Macarius Magnes (flourished 5th century) was an Eastern Orthodox bishop and polemicist, author of an apology for the Christian faith, a document of signal value for its verbatim preservation of early philosophical attacks on Christian revelation.
Of Macarius’ origin and career, nothing is known except that he is probably identified with the bishop of Magnesia, later Manisa, Tur., who, at the Synod of the Oak in 403, contended with an episcopal friend of the eminent 4th-century reform patriarch of Constantinople, John Chrysostom. His importance, however, stems from his theological defense of Christianity by the obscurely titled Apokritikos ē monogenēs pros Hellēnas, 5 books (c. 400; “Response of the Only-Begotten to the Greeks”), commonly called the Apocriticus. Its doctrine is basically derived from the Cappadocian school, one of the foremost cultural centres of the early Greek Church. Ironically, its chief claim to historical notice is its accurate presentation of the pagan viewpoint.

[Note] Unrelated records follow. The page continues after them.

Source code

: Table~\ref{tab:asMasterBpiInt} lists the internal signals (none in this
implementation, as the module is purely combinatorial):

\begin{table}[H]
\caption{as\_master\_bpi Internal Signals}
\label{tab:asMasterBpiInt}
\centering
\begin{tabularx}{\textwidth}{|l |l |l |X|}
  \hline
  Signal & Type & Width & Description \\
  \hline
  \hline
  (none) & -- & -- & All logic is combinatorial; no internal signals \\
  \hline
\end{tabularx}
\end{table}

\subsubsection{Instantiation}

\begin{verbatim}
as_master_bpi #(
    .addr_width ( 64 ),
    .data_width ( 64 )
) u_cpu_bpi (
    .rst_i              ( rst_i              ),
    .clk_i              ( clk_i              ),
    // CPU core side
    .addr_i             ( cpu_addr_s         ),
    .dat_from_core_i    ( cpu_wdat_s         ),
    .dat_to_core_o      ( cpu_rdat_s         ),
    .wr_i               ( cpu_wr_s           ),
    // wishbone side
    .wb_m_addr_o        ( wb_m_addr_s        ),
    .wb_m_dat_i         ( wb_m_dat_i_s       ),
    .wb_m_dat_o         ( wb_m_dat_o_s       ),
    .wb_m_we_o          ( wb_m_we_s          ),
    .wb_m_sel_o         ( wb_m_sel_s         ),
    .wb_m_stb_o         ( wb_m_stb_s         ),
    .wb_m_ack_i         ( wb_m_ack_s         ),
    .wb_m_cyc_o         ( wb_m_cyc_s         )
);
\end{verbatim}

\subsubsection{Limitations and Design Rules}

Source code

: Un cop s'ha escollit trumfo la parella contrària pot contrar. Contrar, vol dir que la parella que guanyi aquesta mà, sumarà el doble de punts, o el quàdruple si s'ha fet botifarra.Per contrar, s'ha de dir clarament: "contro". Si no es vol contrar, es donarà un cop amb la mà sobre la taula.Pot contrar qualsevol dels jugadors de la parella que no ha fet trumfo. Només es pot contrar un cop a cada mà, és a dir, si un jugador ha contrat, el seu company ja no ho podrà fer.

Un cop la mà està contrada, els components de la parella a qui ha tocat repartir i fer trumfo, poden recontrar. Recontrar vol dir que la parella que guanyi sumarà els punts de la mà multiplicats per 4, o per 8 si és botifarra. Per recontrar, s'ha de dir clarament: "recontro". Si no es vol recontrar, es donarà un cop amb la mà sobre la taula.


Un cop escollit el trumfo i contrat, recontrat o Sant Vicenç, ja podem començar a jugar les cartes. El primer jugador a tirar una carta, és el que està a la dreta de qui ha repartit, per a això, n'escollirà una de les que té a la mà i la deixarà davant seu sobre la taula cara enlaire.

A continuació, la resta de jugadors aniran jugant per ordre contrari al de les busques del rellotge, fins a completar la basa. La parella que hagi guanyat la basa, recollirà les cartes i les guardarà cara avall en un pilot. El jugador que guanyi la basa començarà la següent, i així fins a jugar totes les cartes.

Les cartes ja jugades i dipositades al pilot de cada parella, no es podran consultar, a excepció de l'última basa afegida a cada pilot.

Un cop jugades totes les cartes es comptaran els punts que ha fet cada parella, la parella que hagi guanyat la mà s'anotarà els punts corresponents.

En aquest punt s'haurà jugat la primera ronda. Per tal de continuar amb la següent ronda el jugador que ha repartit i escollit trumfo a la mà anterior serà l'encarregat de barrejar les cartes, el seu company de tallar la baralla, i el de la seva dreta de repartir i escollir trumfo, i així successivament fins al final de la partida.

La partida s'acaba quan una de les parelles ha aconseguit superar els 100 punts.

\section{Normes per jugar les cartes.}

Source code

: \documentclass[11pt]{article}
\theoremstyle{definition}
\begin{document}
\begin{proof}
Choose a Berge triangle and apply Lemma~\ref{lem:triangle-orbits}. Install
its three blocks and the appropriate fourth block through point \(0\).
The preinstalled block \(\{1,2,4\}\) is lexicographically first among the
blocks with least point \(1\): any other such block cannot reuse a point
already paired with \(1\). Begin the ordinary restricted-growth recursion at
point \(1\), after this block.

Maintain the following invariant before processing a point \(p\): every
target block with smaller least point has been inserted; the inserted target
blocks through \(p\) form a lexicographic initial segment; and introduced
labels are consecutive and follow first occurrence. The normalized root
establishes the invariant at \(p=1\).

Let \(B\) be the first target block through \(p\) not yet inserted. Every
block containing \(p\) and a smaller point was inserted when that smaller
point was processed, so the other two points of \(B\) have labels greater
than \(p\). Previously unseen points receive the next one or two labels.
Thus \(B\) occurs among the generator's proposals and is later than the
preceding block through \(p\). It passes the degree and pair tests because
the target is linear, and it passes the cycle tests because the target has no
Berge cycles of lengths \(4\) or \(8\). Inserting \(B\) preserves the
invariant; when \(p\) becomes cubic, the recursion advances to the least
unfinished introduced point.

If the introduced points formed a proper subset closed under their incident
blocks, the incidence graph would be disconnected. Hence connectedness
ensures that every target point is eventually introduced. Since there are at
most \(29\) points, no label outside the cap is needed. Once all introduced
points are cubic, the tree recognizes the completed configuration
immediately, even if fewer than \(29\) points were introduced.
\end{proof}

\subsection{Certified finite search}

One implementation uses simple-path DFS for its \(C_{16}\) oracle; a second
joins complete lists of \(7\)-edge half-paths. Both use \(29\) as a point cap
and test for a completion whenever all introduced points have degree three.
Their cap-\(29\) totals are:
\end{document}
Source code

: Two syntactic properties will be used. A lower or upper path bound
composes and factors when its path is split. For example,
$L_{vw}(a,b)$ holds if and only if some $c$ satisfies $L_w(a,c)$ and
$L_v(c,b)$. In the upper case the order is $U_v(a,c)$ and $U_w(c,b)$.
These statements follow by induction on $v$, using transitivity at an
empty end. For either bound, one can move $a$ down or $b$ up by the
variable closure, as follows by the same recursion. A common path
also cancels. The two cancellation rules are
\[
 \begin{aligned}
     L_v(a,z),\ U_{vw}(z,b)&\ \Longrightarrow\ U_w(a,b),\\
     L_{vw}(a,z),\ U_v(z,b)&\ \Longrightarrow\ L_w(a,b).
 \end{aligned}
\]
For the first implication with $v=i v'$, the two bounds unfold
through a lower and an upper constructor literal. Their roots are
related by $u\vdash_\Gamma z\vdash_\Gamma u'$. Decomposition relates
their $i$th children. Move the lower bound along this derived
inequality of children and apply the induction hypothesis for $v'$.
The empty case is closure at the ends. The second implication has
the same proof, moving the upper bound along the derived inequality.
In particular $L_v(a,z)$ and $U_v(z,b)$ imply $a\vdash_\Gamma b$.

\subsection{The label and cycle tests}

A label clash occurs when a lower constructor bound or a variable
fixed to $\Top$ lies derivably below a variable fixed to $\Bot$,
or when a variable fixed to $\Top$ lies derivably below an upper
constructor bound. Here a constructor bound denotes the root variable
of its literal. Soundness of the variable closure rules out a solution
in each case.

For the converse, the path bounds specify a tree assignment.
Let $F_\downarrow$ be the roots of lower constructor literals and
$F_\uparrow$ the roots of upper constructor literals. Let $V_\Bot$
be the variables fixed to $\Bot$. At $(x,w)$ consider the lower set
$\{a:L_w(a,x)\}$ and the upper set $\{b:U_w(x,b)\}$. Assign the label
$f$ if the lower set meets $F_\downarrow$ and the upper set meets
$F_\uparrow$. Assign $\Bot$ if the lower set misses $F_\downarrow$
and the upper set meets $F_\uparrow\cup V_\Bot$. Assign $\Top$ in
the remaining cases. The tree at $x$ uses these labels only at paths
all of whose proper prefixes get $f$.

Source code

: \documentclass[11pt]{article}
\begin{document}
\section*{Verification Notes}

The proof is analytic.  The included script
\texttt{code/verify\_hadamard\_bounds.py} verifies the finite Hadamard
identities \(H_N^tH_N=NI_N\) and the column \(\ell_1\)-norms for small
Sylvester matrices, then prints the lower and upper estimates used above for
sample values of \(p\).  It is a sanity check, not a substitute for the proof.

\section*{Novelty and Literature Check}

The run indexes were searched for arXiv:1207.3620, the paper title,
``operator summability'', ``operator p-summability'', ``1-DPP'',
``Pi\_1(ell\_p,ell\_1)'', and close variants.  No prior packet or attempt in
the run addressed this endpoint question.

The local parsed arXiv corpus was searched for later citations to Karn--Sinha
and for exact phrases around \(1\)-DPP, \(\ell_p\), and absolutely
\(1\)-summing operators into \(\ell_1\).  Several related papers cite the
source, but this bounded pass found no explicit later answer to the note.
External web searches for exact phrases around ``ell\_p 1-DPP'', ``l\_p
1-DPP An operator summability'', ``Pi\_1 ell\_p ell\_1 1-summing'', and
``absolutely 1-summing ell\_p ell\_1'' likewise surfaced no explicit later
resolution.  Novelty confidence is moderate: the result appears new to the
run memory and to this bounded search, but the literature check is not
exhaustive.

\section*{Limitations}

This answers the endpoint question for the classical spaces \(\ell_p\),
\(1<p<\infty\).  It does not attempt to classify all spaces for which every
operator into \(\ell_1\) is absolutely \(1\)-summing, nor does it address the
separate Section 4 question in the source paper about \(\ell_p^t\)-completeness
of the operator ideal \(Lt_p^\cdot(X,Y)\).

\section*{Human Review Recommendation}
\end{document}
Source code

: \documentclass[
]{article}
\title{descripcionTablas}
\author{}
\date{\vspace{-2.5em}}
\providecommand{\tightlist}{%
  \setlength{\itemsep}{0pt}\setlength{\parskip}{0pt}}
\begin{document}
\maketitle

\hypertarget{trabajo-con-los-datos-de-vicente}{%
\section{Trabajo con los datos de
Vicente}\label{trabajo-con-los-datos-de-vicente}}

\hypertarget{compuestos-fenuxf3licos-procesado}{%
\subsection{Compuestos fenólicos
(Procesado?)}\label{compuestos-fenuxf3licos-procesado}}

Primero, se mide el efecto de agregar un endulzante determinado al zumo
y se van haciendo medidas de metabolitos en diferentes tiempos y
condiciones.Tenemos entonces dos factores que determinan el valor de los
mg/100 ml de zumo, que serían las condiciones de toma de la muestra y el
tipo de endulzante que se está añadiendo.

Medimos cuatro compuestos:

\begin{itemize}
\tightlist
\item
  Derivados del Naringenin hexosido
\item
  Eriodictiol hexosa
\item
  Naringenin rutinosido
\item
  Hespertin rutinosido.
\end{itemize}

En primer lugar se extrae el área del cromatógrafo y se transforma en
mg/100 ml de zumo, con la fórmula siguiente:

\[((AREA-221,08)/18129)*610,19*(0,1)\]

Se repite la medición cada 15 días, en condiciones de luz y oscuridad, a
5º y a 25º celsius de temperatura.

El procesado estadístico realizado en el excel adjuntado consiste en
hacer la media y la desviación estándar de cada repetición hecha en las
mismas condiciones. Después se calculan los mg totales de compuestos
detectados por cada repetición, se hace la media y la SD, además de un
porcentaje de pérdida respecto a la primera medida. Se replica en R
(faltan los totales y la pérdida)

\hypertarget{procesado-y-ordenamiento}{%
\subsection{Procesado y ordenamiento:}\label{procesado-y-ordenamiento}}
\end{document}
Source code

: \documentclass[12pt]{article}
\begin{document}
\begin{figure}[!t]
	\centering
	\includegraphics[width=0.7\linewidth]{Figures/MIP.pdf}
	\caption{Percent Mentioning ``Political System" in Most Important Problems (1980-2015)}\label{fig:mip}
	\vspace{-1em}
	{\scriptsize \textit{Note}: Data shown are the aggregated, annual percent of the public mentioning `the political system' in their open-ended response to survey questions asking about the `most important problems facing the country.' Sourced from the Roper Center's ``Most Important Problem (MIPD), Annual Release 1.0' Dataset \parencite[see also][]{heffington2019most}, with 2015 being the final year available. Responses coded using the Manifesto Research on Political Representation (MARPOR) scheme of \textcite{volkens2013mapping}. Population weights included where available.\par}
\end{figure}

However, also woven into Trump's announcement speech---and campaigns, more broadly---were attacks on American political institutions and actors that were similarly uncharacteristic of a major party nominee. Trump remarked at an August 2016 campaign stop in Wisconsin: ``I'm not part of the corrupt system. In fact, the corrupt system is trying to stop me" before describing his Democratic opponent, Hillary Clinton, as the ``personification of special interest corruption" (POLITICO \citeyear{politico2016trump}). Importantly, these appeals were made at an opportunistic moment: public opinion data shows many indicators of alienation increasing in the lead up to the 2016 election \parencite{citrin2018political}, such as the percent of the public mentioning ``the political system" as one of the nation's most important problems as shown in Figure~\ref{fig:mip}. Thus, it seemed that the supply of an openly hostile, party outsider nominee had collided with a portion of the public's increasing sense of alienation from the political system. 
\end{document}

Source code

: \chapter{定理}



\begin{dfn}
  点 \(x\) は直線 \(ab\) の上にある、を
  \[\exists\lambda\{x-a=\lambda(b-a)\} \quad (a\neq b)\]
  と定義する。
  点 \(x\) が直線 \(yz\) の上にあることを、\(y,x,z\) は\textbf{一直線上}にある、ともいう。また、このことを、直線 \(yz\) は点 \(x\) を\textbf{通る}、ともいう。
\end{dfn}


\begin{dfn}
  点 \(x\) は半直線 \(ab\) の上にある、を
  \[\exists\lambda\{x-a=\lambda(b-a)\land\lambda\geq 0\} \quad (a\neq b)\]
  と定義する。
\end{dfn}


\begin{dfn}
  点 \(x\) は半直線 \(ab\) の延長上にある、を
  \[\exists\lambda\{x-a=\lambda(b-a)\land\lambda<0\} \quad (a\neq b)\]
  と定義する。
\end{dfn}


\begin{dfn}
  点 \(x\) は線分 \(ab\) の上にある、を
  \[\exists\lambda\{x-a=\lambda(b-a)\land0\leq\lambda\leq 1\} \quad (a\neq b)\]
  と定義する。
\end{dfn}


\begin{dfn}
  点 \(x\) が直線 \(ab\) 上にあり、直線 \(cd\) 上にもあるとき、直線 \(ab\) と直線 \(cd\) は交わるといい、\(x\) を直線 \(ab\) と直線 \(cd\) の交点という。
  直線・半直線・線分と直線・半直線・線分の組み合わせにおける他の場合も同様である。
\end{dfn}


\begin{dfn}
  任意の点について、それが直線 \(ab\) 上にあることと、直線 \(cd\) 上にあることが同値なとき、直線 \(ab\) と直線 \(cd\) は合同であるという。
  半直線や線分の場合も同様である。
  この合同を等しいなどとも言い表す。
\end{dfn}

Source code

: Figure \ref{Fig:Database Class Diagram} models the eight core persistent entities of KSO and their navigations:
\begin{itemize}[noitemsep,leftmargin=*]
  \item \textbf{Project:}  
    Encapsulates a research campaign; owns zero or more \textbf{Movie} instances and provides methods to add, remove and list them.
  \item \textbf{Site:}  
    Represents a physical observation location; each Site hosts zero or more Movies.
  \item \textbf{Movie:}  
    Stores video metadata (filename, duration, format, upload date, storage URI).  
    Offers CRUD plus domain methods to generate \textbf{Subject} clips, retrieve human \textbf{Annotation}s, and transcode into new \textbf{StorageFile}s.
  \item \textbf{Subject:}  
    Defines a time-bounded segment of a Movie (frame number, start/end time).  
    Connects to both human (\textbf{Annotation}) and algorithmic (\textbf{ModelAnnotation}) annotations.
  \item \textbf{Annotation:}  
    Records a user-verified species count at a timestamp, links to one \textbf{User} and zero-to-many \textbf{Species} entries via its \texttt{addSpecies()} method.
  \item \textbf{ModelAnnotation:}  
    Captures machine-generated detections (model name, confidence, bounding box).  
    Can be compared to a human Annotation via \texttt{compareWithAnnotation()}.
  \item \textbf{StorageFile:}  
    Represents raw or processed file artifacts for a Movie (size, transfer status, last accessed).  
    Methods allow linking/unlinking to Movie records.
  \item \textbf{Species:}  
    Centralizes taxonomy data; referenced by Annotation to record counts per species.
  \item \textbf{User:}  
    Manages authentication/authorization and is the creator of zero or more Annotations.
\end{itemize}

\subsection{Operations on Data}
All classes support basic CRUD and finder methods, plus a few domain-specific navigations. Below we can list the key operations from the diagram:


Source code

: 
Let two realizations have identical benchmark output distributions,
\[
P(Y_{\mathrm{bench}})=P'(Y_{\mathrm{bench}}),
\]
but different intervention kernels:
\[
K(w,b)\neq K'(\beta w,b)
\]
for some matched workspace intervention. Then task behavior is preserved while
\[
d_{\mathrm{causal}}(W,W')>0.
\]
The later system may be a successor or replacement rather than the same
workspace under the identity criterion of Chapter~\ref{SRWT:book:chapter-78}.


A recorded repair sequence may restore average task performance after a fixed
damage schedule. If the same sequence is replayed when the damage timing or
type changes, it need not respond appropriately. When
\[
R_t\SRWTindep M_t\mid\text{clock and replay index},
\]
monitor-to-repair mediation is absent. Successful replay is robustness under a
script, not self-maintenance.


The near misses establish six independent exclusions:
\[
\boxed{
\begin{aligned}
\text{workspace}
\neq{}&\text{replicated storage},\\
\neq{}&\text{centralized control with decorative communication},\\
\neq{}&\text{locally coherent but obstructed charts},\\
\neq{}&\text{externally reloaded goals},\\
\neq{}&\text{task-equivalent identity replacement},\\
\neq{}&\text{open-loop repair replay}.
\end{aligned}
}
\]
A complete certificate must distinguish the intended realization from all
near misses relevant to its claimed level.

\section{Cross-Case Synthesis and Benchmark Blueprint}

Through the literary device of an imaginary five-day dispute in dialogue form with an unbelieving critic, the Apocriticus precisely reproduces the best known forms of anti-Christian propaganda contemporary with the author. The pagan criticism, according to scholarly consensus, derived from the learned 15-book argument Against the Christians by the 3rd-century Greek philosopher Porphyry; the loss of this work renders the Apocriticus of even greater value.
The critic questions biblical texts, particularly concerning Christ’s Incarnation and Resurrection. The 16th-century Jesuit F. Torres (Latin Turrianus) adduced the work in his theological controversy with the Lutherans on the sacrament of Christ’s body. About half of the Apocriticus text has survived through the edition of C. Blondel (1876). An English version was produced by T.W. Crafer in 1919.